Da parte sua la Cina, dopo aver accettato di operare una modesta rivalutazione della propria moneta all’inizio dell’anno, si è opposta categoricamente alle richieste americane, sostenendo che uno yuan più forte non servirebbe a risanare il deficit del mercato estero americano ma rischierebbe solo di portare numerose imprese cinesi esportatrici alla bancarotta. La Cina, pertanto, rivaluterà solo quando, come e nella misura in cui lo riterrà opportuno. Gli effetti della politica monetaria americana e della svalutazione del dollaro hanno avuto ripercussioni immediate su molti paesi. Moltissime monete hanno subito rapidi apprezzamenti, provocando pesanti contromisure da parte delle rispettive autorità monetarie e innescando una pericolosa spirale svalutativa dagli effetti imprevedibili. Per prima si è impegnata la Banca del Giappone nel tentativo di evitare a tutti i costi l’apprezzamento dello yen, e questa misura ha contagiato anche l’India, la Tahilandia, la Corea del Sud ed altri paesi del sud est asiatico costretti a loro volta a svalutare in risposta.

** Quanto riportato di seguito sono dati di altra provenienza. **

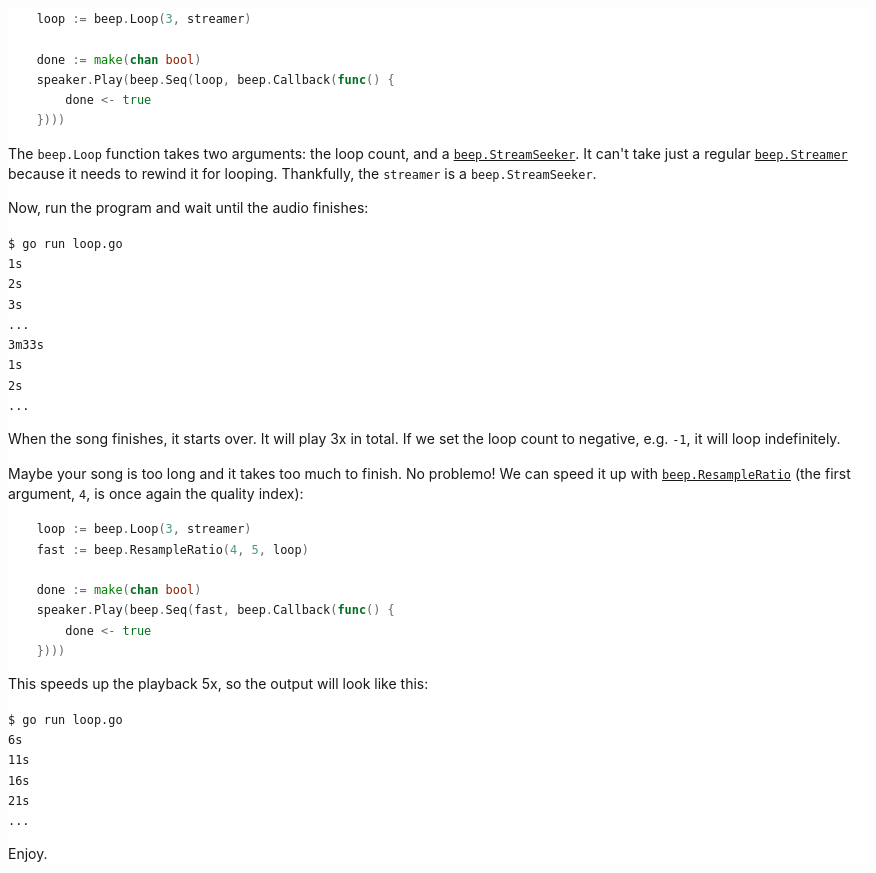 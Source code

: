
 ```go
	loop := beep.Loop(3, streamer)

	done := make(chan bool)
	speaker.Play(beep.Seq(loop, beep.Callback(func() {
		done <- true
	})))
```

The `beep.Loop` function takes two arguments: the loop count, and a [`beep.StreamSeeker`](https://godoc.org/github.com/gopxl/beep#StreamSeeker). It can't take just a regular [`beep.Streamer`](https://godoc.org/github.com/gopxl/beep#Streamer) because it needs to rewind it for looping. Thankfully, the `streamer` is a `beep.StreamSeeker`.

Now, run the program and wait until the audio finishes:

```
$ go run loop.go
1s
2s
3s
...
3m33s
1s
2s
...
```

When the song finishes, it starts over. It will play 3x in total. If we set the loop count to negative, e.g. `-1`, it will loop indefinitely.

Maybe your song is too long and it takes too much to finish. No problemo! We can speed it up with [`beep.ResampleRatio`](https://godoc.org/github.com/gopxl/beep#ResampleRatio) (the first argument, `4`, is once again the quality index):

```go
	loop := beep.Loop(3, streamer)
	fast := beep.ResampleRatio(4, 5, loop)

	done := make(chan bool)
	speaker.Play(beep.Seq(fast, beep.Callback(func() {
		done <- true
	})))
```

This speeds up the playback 5x, so the output will look like this:

```
$ go run loop.go
6s
11s
16s
21s
...
```

Enjoy.
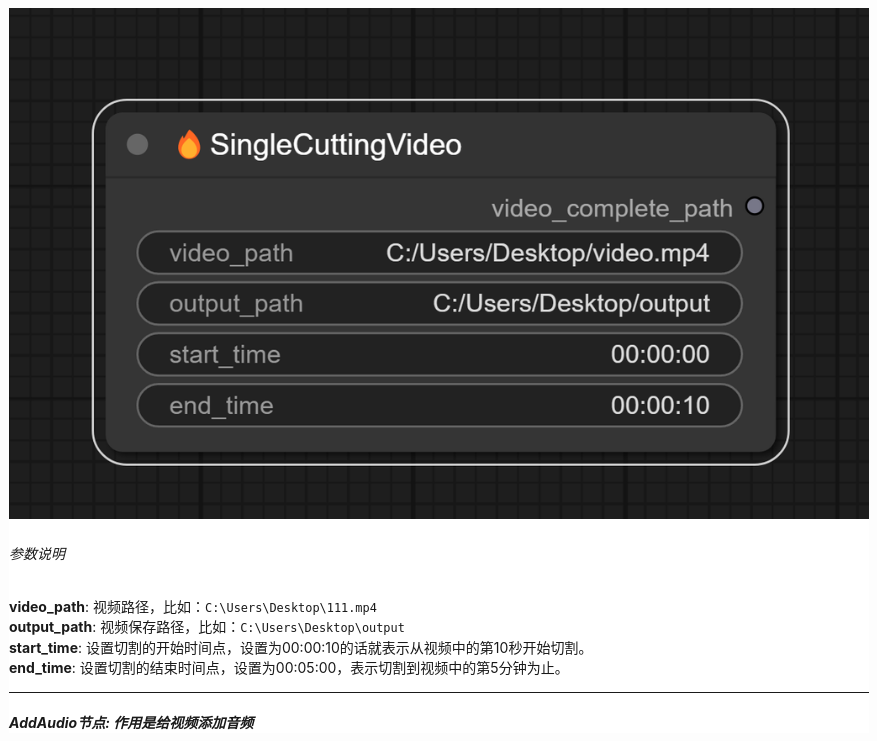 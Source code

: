 ![](./assets/10.png)

###### 参数说明
**video_path**: 视频路径，比如：`C:\Users\Desktop\111.mp4`<br>
**output_path**: 视频保存路径，比如：`C:\Users\Desktop\output`<br>
**start_time**: 设置切割的开始时间点，设置为00:00:10的话就表示从视频中的第10秒开始切割。<br>
**end_time**: 设置切割的结束时间点，设置为00:05:00，表示切割到视频中的第5分钟为止。<br>

___

##### AddAudio节点: 作用是给视频添加音频<br>
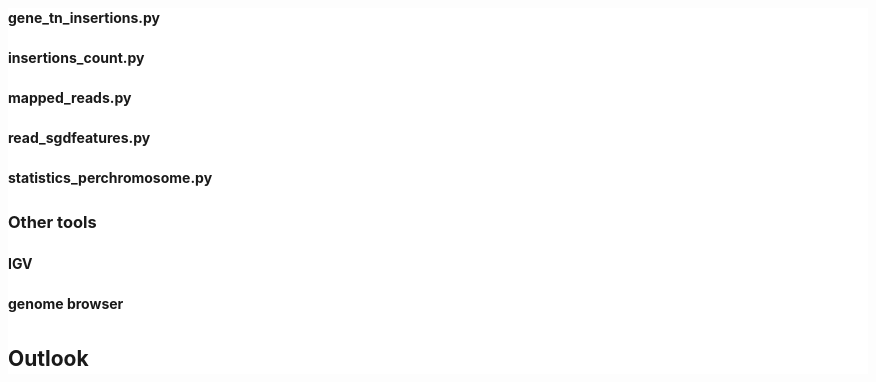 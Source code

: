 #### gene_tn_insertions.py

#### insertions_count.py

#### mapped_reads.py

#### read_sgdfeatures.py

#### statistics_perchromosome.py

### Other tools

#### IGV

#### genome browser

## Outlook
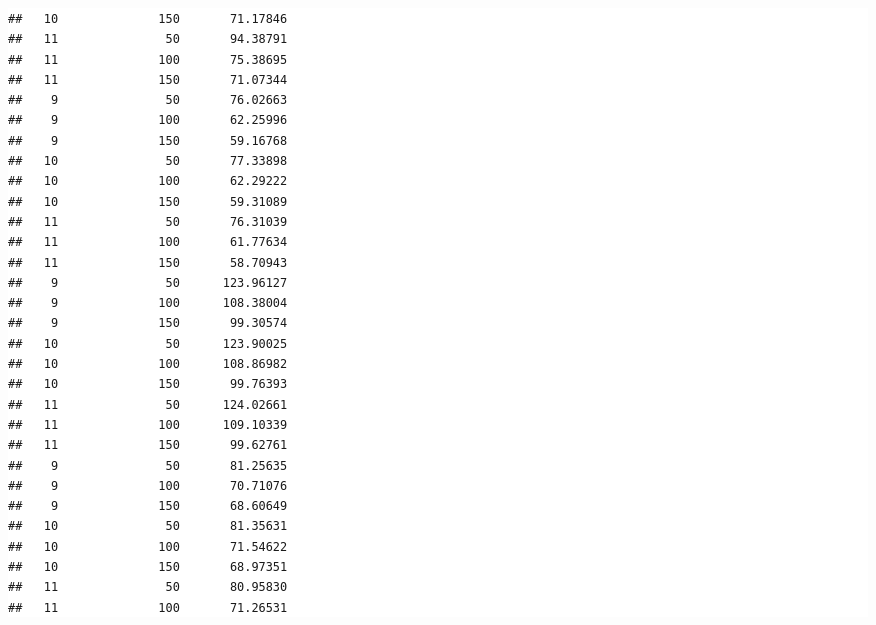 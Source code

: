     ##   10              150       71.17846
    ##   11               50       94.38791
    ##   11              100       75.38695
    ##   11              150       71.07344
    ##    9               50       76.02663
    ##    9              100       62.25996
    ##    9              150       59.16768
    ##   10               50       77.33898
    ##   10              100       62.29222
    ##   10              150       59.31089
    ##   11               50       76.31039
    ##   11              100       61.77634
    ##   11              150       58.70943
    ##    9               50      123.96127
    ##    9              100      108.38004
    ##    9              150       99.30574
    ##   10               50      123.90025
    ##   10              100      108.86982
    ##   10              150       99.76393
    ##   11               50      124.02661
    ##   11              100      109.10339
    ##   11              150       99.62761
    ##    9               50       81.25635
    ##    9              100       70.71076
    ##    9              150       68.60649
    ##   10               50       81.35631
    ##   10              100       71.54622
    ##   10              150       68.97351
    ##   11               50       80.95830
    ##   11              100       71.26531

Non è difficile notare come il tasso di cambio della moneta diventi uno strumento per combattere una lotta politica sullo scacchiere internazionale: di fatto si tratta di misure protezionistiche mirate a far crescere le esportazioni del proprio paese. Il direttore dell’Fmi, Dominque Strauss-Khan, è stato tra i primi a denunciare questo tipo di politiche e i rischi che ne conseguono: “c’è la chiara idea che il cominciare a far circolare moneta sia un arma politica” ha dichiarato in diverse occasioni; “tradotta in azione, tale idea rappresenterebbe un serio rischio per la ripresa globale”. Peraltro, il rischio di tentazioni protezionistiche è avvalorato anche da misure di tipo più tradizionale: gli Usa, ad esempio, hanno preso una serie di misure su alcuni prodotti di importazione, che vanno dall’imposizione di dazi al blocco totale, oppure il Brasile ha recentemente raddoppiato i dazi doganali sulle importazioni.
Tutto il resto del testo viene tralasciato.